I'll take a picture of the manual on this ...


----------



## Designer (Jul 12, 2017)

MVPernula said:


> ..even though I'm at the middle/0 it still gets VERY overexposed, and I cant really figure out why.


I can't explain why.  Your light meter may be wonky.


----------



## nerwin (Jul 12, 2017)

Make sure the exposure comp is set to zero. 

Honestly, I'd suggest shooting with auto mode and study the f-stop, iso and shutter speed and try to recreate that in manual mode.


----------



## astroNikon (Jul 12, 2017)

..
#10  to the right of the main release button


----------



## SCraig (Jul 12, 2017)

If you are shooting a scene with a lot of light-colored background the metering system is going to see that as middle-gray and underexpose the photograph.  Likewise if the scene has a lot of dark background the metering system will overexpose the photograph.

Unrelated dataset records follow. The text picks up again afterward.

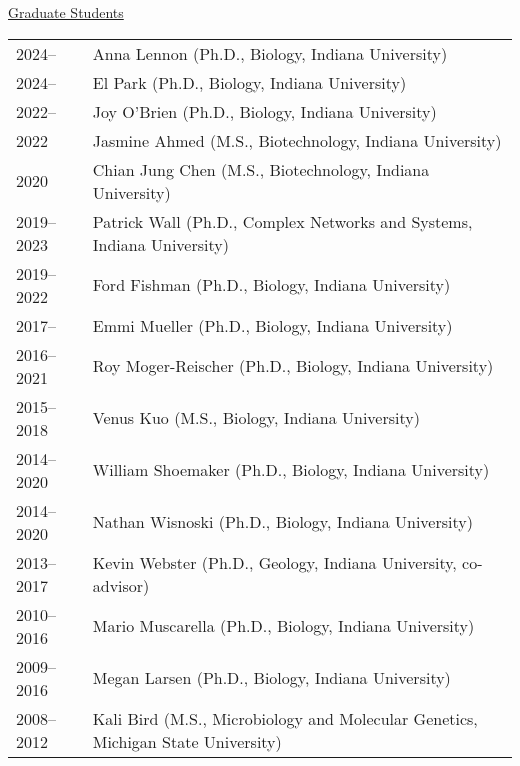 \documentclass[11pt]{article}
\begin{document}
\vspace{1em}
\textnormal{\underline{Graduate Students}} \\[-2.5em]

\begin{longtable}{@{}p{4em}@{\hspace{2em}}p{}@{}}
2024--     & Anna Lennon (Ph.D., Biology, Indiana University) \\
2024--     & El Park (Ph.D., Biology, Indiana University) \\
2022--     & Joy O’Brien (Ph.D., Biology, Indiana University) \\
2022       & Jasmine Ahmed (M.S., Biotechnology, Indiana University) \\
2020       & Chian Jung Chen (M.S., Biotechnology, Indiana University) \\
2019--2023 & Patrick Wall (Ph.D., Complex Networks and Systems, Indiana University) \\
2019--2022 & Ford Fishman (Ph.D., Biology, Indiana University) \\
2017--     & Emmi Mueller (Ph.D., Biology, Indiana University) \\
2016--2021 & Roy Moger-Reischer (Ph.D., Biology, Indiana University) \\
2015--2018 & Venus Kuo (M.S., Biology, Indiana University) \\
2014--2020 & William Shoemaker (Ph.D., Biology, Indiana University) \\
2014--2020 & Nathan Wisnoski (Ph.D., Biology, Indiana University) \\
2013--2017 & Kevin Webster (Ph.D., Geology, Indiana University, co-advisor) \\
2010--2016 & Mario Muscarella (Ph.D., Biology, Indiana University) \\
2009--2016 & Megan Larsen (Ph.D., Biology, Indiana University) \\
2008--2012 & Kali Bird (M.S., Microbiology and Molecular Genetics, Michigan State University) \\
\end{longtable}
\end{document}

If all you are doing is centering the meter then why bother with manual?  All you are doing is performing the action manually that the camera would do automatically in one of the auto modes.  You aren't compensating for anything, you aren't truly using manual mode, only doing what the camera tells you to do.


----------



## MVPernula (Jul 12, 2017)

Designer said:


> MVPernula said:
> 
> 
> > ..even though I'm at the middle/0 it still gets VERY overexposed, and I cant really figure out why.
> ...





nerwin said:


> Make sure the exposure comp is set to zero.
> 
> Honestly, I'd suggest shooting with auto mode and study the f-stop, iso and shutter speed and try to recreate that in manual mode.





astroNikon said:


> ..
> #10  to the right of the main release button
> View attachment 143140 View attachment 143141



Okay so using the EXACT same settings in Manual as Auto.
WB, Shutter speed, the f thingy (help me) and ISO- Gives me the correct brightness.. But the fuzz remains.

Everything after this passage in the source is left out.